The Reasons Why the Melting Pot Society is a Myth

 The Reasons Why the Melting Pot Society is a Myth

The American society is increasingly variegated, but it is also increasingly segregated. The melting pot society is a myth to dispel in order to understand the United States for what they are: an incomplete project.

By Michele Castrezzati/ ASG Italy

Translation by Ilaria Bionda

Immigration courses in the veins of the United States. The American, indeed, is someone who in the recent past left anything behind in order to chase that dream. Nowadays the star-spangled banner waves in his yard, reminding him what he is and making him forget what he was. 

On the Statue of Liberty, which also came from overseas, these words are carved:

“Give me your tired, your poor, your huddled masses yearning to breathe free, The wretched refuse of your teeming shore.”

America is the homeland of those who have no homeland. A society in which colours, languages, sounds and creeds are braided like the threads of that flag that unites them. This is the America studied at school, the America of the melting pot society: it is the Manhattan of Little Italy, the San Francisco of Chinatown, the poetry of Amanda Gorman.

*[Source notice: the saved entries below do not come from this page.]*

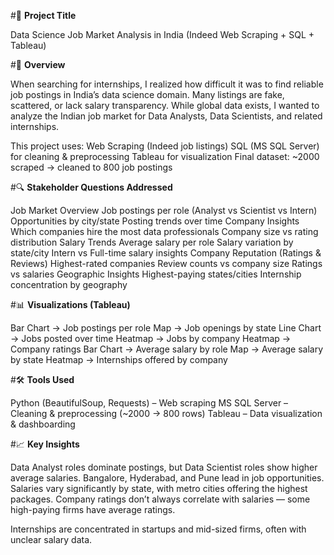 #📌 **Project Title**

Data Science Job Market Analysis in India (Indeed Web Scraping + SQL + Tableau)

#📖 **Overview**

When searching for internships, I realized how difficult it was to find reliable job postings in India’s data science domain. Many listings are fake, scattered, or lack salary transparency. While global data exists, I wanted to analyze the Indian job market for Data Analysts, Data Scientists, and related internships.

This project uses:
Web Scraping (Indeed job listings)
SQL (MS SQL Server) for cleaning & preprocessing
Tableau for visualization
Final dataset: ~2000 scraped → cleaned to 800 job postings

#🔍 **Stakeholder Questions Addressed**

Job Market Overview
Job postings per role (Analyst vs Scientist vs Intern)
Opportunities by city/state
Posting trends over time
Company Insights
Which companies hire the most data professionals
Company size vs rating distribution
Salary Trends
Average salary per role
Salary variation by state/city
Intern vs Full-time salary insights
Company Reputation (Ratings & Reviews)
Highest-rated companies
Review counts vs company size
Ratings vs salaries
Geographic Insights
Highest-paying states/cities
Internship concentration by geography

#📊 **Visualizations (Tableau)**

Bar Chart → Job postings per role
Map → Job openings by state
Line Chart → Jobs posted over time
Heatmap → Jobs by company
Heatmap → Company ratings
Bar Chart → Average salary by role
Map → Average salary by state
Heatmap → Internships offered by company

#🛠 **Tools Used**

Python (BeautifulSoup, Requests) – Web scraping
MS SQL Server – Cleaning & preprocessing (~2000 → 800 rows)
Tableau – Data visualization & dashboarding

#📈 **Key Insights**

Data Analyst roles dominate postings, but Data Scientist roles show higher average salaries.
Bangalore, Hyderabad, and Pune lead in job opportunities.
Salaries vary significantly by state, with metro cities offering the highest packages.
Company ratings don’t always correlate with salaries — some high-paying firms have average ratings.

Internships are concentrated in startups and mid-sized firms, often with unclear salary data.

However, there is something that does not check out. How can we explain the growing racial hate, the wall on the border with Mexico, the violence of the police, in a melting pot society?

The answer goes beyond Trump and beyond politics. It has always been an issue linked to immigration. It is segregation, the separation between white, black and Hispanic neighbourhoods that fragments an already divided society. American society, increasingly variegated, is also increasingly segregated. Maybe, the melting pot society, is not as blended as it is hoped. With these doubts I investigated the Internet. This is what I found and what convinced me that this story was worth telling.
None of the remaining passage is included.